Douglas R. Keene mainly focuses on Cell biology, Cellular differentiation, Gene, Receptor and Cell fate determination. The study incorporates disciplines such as Bacterial adhesin, Peptide sequence and Binding site in addition to Cell biology. His Cellular differentiation research includes elements of Process, Cell culture, Bone tissue and Calcification.
His study in Fibrillin Microfibrils, Fibrillins, Fibrillin and Exon falls within the category of Gene. His Receptor research is multidisciplinary, incorporating elements of Progenitor, Tendon cell, Beta, Transforming growth factor and Scleraxis. His Cell fate determination research is multidisciplinary, incorporating perspectives in TGF beta signaling pathway and Developmental biology.
This overview was generated by a machine learning system which analysed the scientist’s body of work. If you have any feedback, you can contact us here.
Fibrillin, a new 350-kD glycoprotein, is a component of extracellular microfibrils.
Lynn Y. Sakai;Douglas R. Keene;Eva Engvall.
Journal of Cell Biology (1986)
Type 2 alveolar cells are stem cells in adult lung
Christina E. Barkauskas;Michael J. Cronce;Craig R. Rackley;Emily J. Bowie.

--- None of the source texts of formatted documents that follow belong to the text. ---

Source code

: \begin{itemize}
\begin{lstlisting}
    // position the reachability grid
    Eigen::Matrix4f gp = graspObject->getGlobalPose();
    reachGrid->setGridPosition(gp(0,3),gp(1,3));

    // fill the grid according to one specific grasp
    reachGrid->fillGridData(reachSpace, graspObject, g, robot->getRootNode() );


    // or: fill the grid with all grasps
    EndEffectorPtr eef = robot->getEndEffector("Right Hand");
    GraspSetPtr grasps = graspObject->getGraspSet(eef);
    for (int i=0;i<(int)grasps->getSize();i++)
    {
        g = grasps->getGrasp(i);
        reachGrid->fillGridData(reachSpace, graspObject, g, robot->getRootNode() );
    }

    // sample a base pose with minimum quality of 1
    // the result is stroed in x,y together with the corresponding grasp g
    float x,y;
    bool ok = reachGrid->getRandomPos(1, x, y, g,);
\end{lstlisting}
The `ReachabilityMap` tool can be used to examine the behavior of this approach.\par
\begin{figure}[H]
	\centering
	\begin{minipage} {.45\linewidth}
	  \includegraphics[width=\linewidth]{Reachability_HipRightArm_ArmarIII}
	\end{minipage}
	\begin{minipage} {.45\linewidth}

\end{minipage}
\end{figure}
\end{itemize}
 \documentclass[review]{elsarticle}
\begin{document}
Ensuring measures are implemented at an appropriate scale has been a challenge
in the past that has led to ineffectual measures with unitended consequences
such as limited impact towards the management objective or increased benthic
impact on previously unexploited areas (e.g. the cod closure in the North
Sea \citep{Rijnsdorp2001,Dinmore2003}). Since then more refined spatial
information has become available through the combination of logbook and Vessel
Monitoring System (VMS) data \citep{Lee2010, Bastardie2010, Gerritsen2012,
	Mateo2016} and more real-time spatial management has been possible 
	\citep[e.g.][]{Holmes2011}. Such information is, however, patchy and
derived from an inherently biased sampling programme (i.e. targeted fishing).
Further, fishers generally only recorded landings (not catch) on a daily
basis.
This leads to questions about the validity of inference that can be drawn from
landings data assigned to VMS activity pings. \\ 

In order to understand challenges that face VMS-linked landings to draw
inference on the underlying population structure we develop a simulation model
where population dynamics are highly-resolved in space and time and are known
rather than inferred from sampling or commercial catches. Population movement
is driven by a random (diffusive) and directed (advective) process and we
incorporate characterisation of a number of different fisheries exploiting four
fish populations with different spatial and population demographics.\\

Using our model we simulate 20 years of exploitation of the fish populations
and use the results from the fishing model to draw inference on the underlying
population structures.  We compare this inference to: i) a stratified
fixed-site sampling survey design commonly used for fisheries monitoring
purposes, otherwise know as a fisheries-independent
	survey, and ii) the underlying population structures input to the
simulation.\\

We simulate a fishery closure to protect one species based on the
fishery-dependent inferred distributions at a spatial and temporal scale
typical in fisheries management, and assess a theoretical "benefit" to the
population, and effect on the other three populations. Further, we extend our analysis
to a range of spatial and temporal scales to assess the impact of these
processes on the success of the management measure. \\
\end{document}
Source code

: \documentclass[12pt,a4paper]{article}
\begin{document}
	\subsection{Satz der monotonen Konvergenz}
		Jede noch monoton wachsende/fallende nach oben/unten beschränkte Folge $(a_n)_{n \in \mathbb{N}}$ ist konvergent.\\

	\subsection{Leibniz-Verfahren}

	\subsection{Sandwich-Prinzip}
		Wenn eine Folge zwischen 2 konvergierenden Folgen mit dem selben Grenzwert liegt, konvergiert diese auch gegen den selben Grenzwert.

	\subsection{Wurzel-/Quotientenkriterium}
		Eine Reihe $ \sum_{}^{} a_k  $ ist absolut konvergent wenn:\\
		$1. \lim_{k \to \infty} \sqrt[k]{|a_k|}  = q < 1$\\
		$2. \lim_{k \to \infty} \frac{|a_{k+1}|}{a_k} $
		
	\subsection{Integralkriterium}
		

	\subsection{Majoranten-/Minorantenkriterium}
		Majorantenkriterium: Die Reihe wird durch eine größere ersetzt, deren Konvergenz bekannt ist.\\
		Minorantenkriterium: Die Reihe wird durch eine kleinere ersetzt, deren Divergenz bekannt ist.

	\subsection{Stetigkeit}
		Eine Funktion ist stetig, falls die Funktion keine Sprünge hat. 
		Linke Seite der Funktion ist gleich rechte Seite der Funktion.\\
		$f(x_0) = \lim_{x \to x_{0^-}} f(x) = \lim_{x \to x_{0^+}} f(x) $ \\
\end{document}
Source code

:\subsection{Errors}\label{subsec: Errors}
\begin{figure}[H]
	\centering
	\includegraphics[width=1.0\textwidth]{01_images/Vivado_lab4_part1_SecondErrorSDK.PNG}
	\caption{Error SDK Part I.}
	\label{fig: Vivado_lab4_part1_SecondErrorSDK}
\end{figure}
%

Journal of Clinical Investigation (2013)
Type VII collagen is a major structural component of anchoring fibrils.
L Y Sakai;D R Keene;N P Morris;R E Burgeson.
Journal of Cell Biology (1986)
Hfq: a bacterial Sm-like protein that mediates RNA-RNA interaction.
Thorleif Møller;Thomas Franch;Peter Højrup;Douglas R Keene.
Molecular Cell (2002)
Regulation of tendon differentiation by scleraxis distinguishes force-transmitting tendons from muscle-anchoring tendons
Nicholas D. Murchison;Brian A. Price;David A. Conner;Douglas R. Keene.
Latent Transforming Growth Factor β-binding Protein 1 Interacts with Fibrillin and Is a Microfibril-associated Protein
Zenzo Isogai;Robert N. Ono;Shin Ushiro;Douglas R. Keene.
Journal of Biological Chemistry (2003)
Type VII collagen forms an extended network of anchoring fibrils.
D R Keene;L Y Sakai;G P Lunstrum;N P Morris.
Journal of Cell Biology (1987)
Evidence for a critical contribution of haploinsufficiency in the complex pathogenesis of Marfan syndrome
Daniel P. Judge;Nancy J. Biery;Douglas R. Keene;Jessica Geubtner.
Journal of Clinical Investigation (2004)
Targetting of the gene encoding fibrillin-1 recapitulates the vascular aspect of Marfan syndrome.
Lygia Pereira;Lygia Pereira;Konstantinos Andrikopoulos;Konstantinos Andrikopoulos;Jenny Tian;Sui Ying Lee.
Nature Genetics (1997)
Type VI Collagen Anchors Endothelial Basement Membranes by Interacting with Type IV Collagen
Huey Ju Kuo;Cheryl L. Maslen;Douglas R. Keene;Robert W. Glanville.
Journal of Biological Chemistry (1997)
Profile was last updated on December 6th, 2021.